* _REQUIRED WORK_
The lines to find are those in the entries that hold the word "this"; copy every one of them.

* _RECORDS TO PROCESS_
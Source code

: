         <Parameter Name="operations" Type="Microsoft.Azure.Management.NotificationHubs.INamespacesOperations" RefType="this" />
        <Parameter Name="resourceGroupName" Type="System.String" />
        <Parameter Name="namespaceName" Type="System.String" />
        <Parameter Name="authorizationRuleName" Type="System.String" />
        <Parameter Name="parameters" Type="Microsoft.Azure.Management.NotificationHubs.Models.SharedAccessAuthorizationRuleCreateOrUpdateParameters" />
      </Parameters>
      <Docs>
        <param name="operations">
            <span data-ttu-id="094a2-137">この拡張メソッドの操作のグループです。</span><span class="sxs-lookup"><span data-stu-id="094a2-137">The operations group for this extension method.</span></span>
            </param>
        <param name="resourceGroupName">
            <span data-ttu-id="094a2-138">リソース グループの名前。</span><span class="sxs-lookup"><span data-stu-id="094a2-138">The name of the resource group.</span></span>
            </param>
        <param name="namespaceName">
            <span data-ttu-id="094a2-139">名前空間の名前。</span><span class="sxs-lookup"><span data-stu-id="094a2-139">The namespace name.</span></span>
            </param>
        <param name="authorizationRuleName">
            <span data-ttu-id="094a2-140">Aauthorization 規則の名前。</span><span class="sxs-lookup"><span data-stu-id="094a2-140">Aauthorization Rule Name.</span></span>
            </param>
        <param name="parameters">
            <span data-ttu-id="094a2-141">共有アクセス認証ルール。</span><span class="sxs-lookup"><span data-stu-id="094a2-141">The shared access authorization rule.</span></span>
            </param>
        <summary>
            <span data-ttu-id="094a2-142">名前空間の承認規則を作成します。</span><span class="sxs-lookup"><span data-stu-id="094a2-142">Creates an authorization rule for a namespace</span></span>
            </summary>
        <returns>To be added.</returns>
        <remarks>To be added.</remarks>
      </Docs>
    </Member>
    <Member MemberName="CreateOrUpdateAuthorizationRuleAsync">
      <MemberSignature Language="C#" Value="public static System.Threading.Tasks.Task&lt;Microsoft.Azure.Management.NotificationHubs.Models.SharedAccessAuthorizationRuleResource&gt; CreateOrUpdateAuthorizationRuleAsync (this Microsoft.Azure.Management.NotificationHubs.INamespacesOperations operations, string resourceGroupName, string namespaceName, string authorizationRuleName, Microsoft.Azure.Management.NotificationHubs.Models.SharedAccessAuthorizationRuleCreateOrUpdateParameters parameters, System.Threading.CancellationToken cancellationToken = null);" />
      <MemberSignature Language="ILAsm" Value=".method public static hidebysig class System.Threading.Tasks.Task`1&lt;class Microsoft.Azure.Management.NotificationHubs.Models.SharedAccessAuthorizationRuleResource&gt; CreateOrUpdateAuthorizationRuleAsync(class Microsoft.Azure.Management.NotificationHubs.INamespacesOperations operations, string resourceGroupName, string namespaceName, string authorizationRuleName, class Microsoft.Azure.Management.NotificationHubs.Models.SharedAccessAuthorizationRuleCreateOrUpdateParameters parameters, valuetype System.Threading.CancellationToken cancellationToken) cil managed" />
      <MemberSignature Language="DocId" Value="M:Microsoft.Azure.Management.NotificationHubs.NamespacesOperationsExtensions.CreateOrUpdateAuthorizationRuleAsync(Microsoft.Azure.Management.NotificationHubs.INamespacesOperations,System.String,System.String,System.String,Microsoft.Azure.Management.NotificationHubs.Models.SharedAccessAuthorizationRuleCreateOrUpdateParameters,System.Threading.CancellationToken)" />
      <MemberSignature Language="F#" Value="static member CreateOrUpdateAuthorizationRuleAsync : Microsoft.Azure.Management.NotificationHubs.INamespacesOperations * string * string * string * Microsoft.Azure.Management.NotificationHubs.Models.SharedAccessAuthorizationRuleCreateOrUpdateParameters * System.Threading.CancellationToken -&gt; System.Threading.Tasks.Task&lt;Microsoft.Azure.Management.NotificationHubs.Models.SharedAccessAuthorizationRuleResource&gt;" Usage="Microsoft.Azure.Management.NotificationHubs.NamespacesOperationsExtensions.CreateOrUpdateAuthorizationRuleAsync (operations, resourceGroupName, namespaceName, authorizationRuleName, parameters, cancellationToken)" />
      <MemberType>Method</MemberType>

* _FINAL ANSWER_
:         <Parameter Name="operations" Type="Microsoft.Azure.Management.NotificationHubs.INamespacesOperations" RefType="this" />
            <span data-ttu-id="094a2-137">この拡張メソッドの操作のグループです。</span><span class="sxs-lookup"><span data-stu-id="094a2-137">The operations group for this extension method.</span></span>
      <MemberSignature Language="C#" Value="public static System.Threading.Tasks.Task&lt;Microsoft.Azure.Management.NotificationHubs.Models.SharedAccessAuthorizationRuleResource&gt; CreateOrUpdateAuthorizationRuleAsync (this Microsoft.Azure.Management.NotificationHubs.INamespacesOperations operations, string resourceGroupName, string namespaceName, string authorizationRuleName, Microsoft.Azure.Management.NotificationHubs.Models.SharedAccessAuthorizationRuleCreateOrUpdateParameters parameters, System.Threading.CancellationToken cancellationToken = null);" />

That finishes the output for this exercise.